● **Required work**
In the records below, find the line with "2. Choose **choose" and the line with "2. Go click"; return exactly those lines and every line between them.

[Records from a data collection]
====

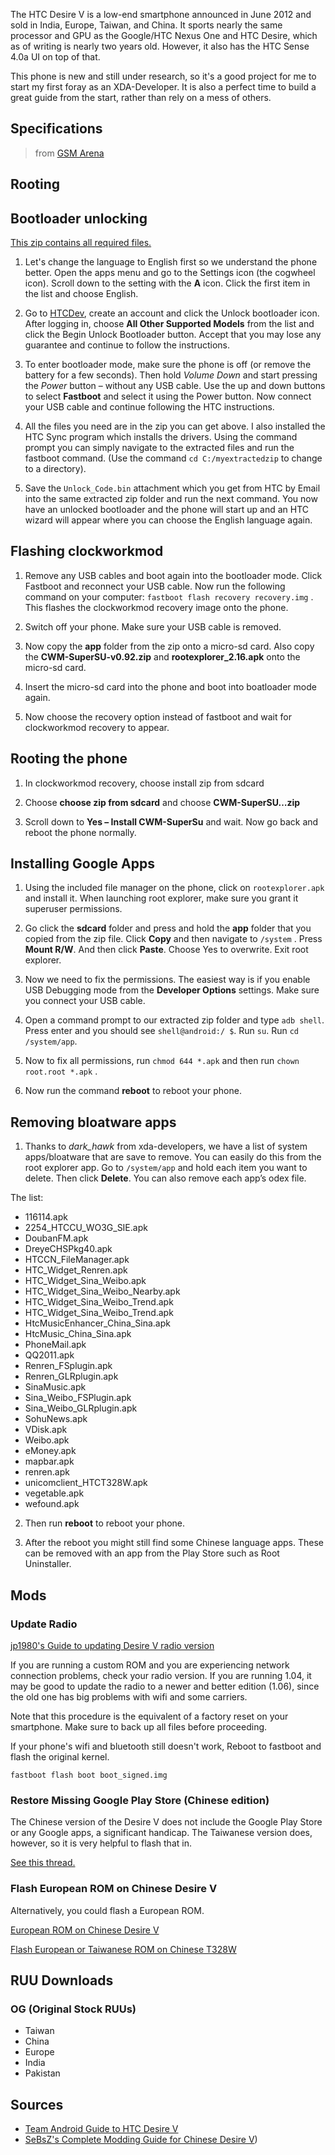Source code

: The HTC Desire V is a low-end smartphone announced in June 2012 and sold in India, Europe, Taiwan, and China. It sports nearly the same processor and GPU as the Google/HTC Nexus One and HTC Desire, which as of writing is nearly two years old. However, it also has the HTC Sense 4.0a UI on top of that.

This phone is new and still under research, so it's a good project for me to start my first foray as an XDA-Developer. It is also a perfect time to build a great guide from the start, rather than rely on a mess of others.

## Specifications

> from [GSM Arena](http://www.gsmarena.com/htc_desire_v-4805.php)

## Rooting

## Bootloader unlocking

[This zip contains all required files.](http://mediafire.com/?783kthx72x3uf5d)

1. Let's change the language to English first so we understand the phone better. Open the apps menu and go to the Settings icon (the cogwheel icon). Scroll down to the setting with the **A** icon. Click the first item in the list and choose English.

2. Go to [HTCDev](http://htcdev.com), create an account and click the Unlock bootloader icon. After logging in, choose **All Other Supported Models** from the list and click the Begin Unlock Bootloader button. Accept that you may lose any guarantee and continue to follow the instructions.

3. To enter bootloader mode, make sure the phone is off (or remove the battery for a few seconds). Then hold _Volume Down_ and start pressing the _Power_ button – without any USB cable. Use the up and down buttons to select **Fastboot** and select it using the Power button. Now connect your USB cable and continue following the HTC instructions.

4. All the files you need are in the zip you can get above. I also installed the HTC Sync program which installs the drivers. Using the command prompt you can simply navigate to the extracted files and run the fastboot command. (Use the command `cd C:/myextractedzip` to change to a directory).

5. Save the `Unlock_Code.bin` attachment which you get from HTC by Email into the same extracted zip folder and run the next command. You now have an unlocked bootloader and the phone will start up and an HTC wizard will appear where you can choose the English language again.

## Flashing clockworkmod

1. Remove any USB cables and boot again into the bootloader mode. Click Fastboot and reconnect your USB cable. Now run the following command on your computer: `fastboot flash recovery recovery.img` . This flashes the clockworkmod recovery image onto the phone.

2. Switch off your phone. Make sure your USB cable is removed.

3. Now copy the **app** folder from the zip onto a micro-sd card. Also copy the **CWM-SuperSU-v0.92.zip** and **rootexplorer_2.16.apk** onto the micro-sd card.

4. Insert the micro-sd card into the phone and boot into boatloader mode again.

5. Now choose the recovery option instead of fastboot and wait for clockworkmod recovery to appear.

## Rooting the phone

1. In clockworkmod recovery, choose install zip from sdcard

2. Choose **choose zip from sdcard** and choose **CWM-SuperSU…zip**

3. Scroll down to **Yes – Install CWM-SuperSu** and wait. Now go back and reboot the phone normally.

## Installing Google Apps

1. Using the included file manager on the phone, click on `rootexplorer.apk` and install it. When launching root explorer, make sure you grant it superuser permissions.

2. Go click the **sdcard** folder and press and hold the **app** folder that you copied from the zip file. Click **Copy** and then navigate to `/system` . Press **Mount R/W**. And then click **Paste**. Choose Yes to overwrite. Exit root explorer.

3. Now we need to fix the permissions. The easiest way is if you enable USB Debugging mode from the **Developer Options** settings. Make sure you connect your USB cable.

4. Open a command prompt to our extracted zip folder and type `adb shell`. Press enter and you should see `shell@android:/ $`. Run `su`. Run `cd /system/app`.

5. Now to fix all permissions, run `chmod 644 *.apk` and then run `chown root.root *.apk` .

6. Now run the command **reboot** to reboot your phone.

## Removing bloatware apps

1. Thanks to *dark_hawk* from xda-developers, we have a list of system apps/bloatware that are save to remove. You can easily do this from the root explorer app. Go to `/system/app` and hold each item you want to delete. Then click **Delete**. You can also remove each app’s odex file.

The list:

* 116114.apk
* 2254_HTCCU_WO3G_SIE.apk
* DoubanFM.apk
* DreyeCHSPkg40.apk
* HTCCN_FileManager.apk
* HTC_Widget_Renren.apk
* HTC_Widget_Sina_Weibo.apk
* HTC_Widget_Sina_Weibo_Nearby.apk
* HTC_Widget_Sina_Weibo_Trend.apk
* HTC_Widget_Sina_Weibo_Trend.apk
* HtcMusicEnhancer_China_Sina.apk
* HtcMusic_China_Sina.apk
* PhoneMail.apk
* QQ2011.apk
* Renren_FSplugin.apk
* Renren_GLRplugin.apk
* SinaMusic.apk
* Sina_Weibo_FSPlugin.apk
* Sina_Weibo_GLRplugin.apk
* SohuNews.apk
* VDisk.apk
* Weibo.apk
* eMoney.apk
* mapbar.apk
* renren.apk
* unicomclient_HTCT328W.apk
* vegetable.apk
* wefound.apk

2. Then run **reboot** to reboot your phone.

3. After the reboot you might still find some Chinese language apps. These can be removed with an app from the Play Store such as Root Uninstaller.

## Mods

### Update Radio

[jp1980's Guide to updating Desire V radio version](http://forum.xda-developers.com/showthread.php?t=1764337)

If you are running a custom ROM and you are experiencing network connection problems, check your radio version. If you are running 1.04, it may be good to update the radio to a newer and better edition (1.06), since the old one has big problems with wifi and some carriers.

Note that this procedure is the equivalent of a factory reset on your smartphone. Make sure to back up all files before proceeding.

If your phone's wifi and bluetooth still doesn't work, Reboot to fastboot and flash the original kernel. 

    fastboot flash boot boot_signed.img

### Restore Missing Google Play Store (Chinese edition)

The Chinese version of the Desire V does not include the Google Play Store or any Google apps, a significant handicap. The Taiwanese version does, however, so it is very helpful to flash that in.

[See this thread.](http://forum.xda-developers.com/showthread.php?t=1714317)

### Flash European ROM on Chinese Desire V

Alternatively, you could flash a European ROM. 

[European ROM on Chinese Desire V](http://forum.xda-developers.com/showthread.php?t=1751788)

[Flash European or Taiwanese ROM on Chinese T328W](http://forum.xda-developers.com/showthread.php?t=1751986)

## RUU Downloads

### OG (Original Stock RUUs)

* Taiwan
* China
* Europe
* India
* Pakistan

## Sources

* [Team Android Guide to HTC Desire V](http://www.teamandroid.com/2012/09/02/root-htc-desire-v-android-403-install-clockworkmod-custom-recovery/)
* [SeBsZ's Complete Modding Guide for Chinese Desire V](http://forum.xda-developers.com/showthread.php?p=28172565#post28172565))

====

● **Expected answer**
2. Choose **choose zip from sdcard** and choose **CWM-SuperSU…zip**

3. Scroll down to **Yes – Install CWM-SuperSu** and wait. Now go back and reboot the phone normally.

## Installing Google Apps

1. Using the included file manager on the phone, click on `rootexplorer.apk` and install it. When launching root explorer, make sure you grant it superuser permissions.

2. Go click the **sdcard** folder and press and hold the **app** folder that you copied from the zip file. Click **Copy** and then navigate to `/system` . Press **Mount R/W**. And then click **Paste**. Choose Yes to overwrite. Exit root explorer.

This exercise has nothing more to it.